Q: At a meeting with social services last week, my husband and I were told that one of our nephews likely sexually abused our five-year- old son. Our son later confirmed this.
Social services were helpful and encouraged us to protect our son as much as possible, to not let him visit with the other family and to get counselling for him and us.
I understand the need to protect our child, but I am not sure that is going to fix the wrongs that have been done to him. We are open to any suggestions you might have for us.
A: Follow the advice from social services and get both yourselves and your son into counselling as quickly as possible.
This situation has been traumatizing and may influence your family for many years to come.
Hopefully, a sensitive counsellor will help you and your family resolve this relatively quickly and let all of you get back to enjoying time with your son. You do not want to let the trauma distract you from time with your family.
I doubt you will be much help to your son unless you deal with the guilt that is likely to jump into your own mental well being.
Often, parents feel responsible for what has happened to their children and spend a great deal of time punishing themselves, whipping their self esteem into a monument of personal inadequacy.
This is not necessary. Sexual predators, regardless of their ages, have mastered the fine art of deception and generally fortify their deception with horrific threats to the children they have victimized. The probability that you could have done much at the time to protect your child is low.
The difficult task is what happens now. You need to give your child a sense that the environment in which he is living is safer than it has ever been. You get that message to your child by reinforcing and fortifying the structure you have built for your family in your home.
Bedtimes and mealtimes need to be regulated.
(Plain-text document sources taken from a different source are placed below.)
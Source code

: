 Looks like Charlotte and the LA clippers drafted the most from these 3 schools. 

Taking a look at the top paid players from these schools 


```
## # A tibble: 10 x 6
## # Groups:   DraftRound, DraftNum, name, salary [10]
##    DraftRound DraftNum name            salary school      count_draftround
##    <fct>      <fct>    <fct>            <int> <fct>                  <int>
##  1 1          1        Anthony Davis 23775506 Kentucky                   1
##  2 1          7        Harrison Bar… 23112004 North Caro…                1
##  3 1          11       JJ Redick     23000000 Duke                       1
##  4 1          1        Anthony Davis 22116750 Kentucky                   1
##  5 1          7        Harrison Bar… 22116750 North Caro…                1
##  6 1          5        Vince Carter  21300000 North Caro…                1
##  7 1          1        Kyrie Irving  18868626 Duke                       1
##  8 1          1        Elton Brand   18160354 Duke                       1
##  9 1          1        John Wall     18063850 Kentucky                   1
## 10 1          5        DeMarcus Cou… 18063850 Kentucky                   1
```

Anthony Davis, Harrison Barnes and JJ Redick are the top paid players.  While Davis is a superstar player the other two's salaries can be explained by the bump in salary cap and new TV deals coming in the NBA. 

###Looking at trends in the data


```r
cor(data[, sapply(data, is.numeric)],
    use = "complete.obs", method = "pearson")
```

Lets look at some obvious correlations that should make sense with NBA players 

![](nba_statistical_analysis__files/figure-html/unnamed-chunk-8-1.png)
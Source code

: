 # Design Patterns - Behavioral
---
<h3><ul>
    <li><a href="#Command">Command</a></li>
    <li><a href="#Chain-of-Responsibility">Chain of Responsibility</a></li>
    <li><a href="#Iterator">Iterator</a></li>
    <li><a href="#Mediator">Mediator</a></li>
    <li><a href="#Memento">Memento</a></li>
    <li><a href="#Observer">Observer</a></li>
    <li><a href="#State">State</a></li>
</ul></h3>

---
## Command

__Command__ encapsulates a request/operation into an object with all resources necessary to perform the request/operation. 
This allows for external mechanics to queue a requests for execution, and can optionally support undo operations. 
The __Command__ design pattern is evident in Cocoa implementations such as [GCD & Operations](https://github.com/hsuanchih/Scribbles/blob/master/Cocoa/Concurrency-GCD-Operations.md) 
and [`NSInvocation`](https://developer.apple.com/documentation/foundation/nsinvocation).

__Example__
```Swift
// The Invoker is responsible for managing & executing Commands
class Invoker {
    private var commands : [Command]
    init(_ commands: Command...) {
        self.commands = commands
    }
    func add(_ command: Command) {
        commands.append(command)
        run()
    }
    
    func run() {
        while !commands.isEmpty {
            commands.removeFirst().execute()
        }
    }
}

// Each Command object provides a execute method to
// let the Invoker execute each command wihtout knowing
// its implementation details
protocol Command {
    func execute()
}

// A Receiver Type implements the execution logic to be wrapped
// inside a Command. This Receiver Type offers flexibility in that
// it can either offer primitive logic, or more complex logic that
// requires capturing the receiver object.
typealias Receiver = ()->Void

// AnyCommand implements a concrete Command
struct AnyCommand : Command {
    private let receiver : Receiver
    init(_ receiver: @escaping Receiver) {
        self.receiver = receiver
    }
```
Letting your son off the hook because he has been traumatized and not turning off the television set at his usual bedtime might give him a moment of relief but it also breeds insecurity into your home, which is exactly what he does not need at this time.
If you do not have regular family meetings or times during the day when he has your uninterrupted attention, make sure that you make them happen. These are not times for you to reinforce teaching opportunities. These are his times and he should be allowed to say whatever it is he needs to say.
With any luck, he will talk about his bad experiences with his cousin, but he may not. If he does not want to talk during his special moment, at least give him the honour of sitting in silence with him for the designated times.
I also suggest that you read everything you can about what to expect from children five to 10 years old.
Don’t let his misguided cousin distract either you or your child from taking full advantage of what is an important time in his personal de-velopment.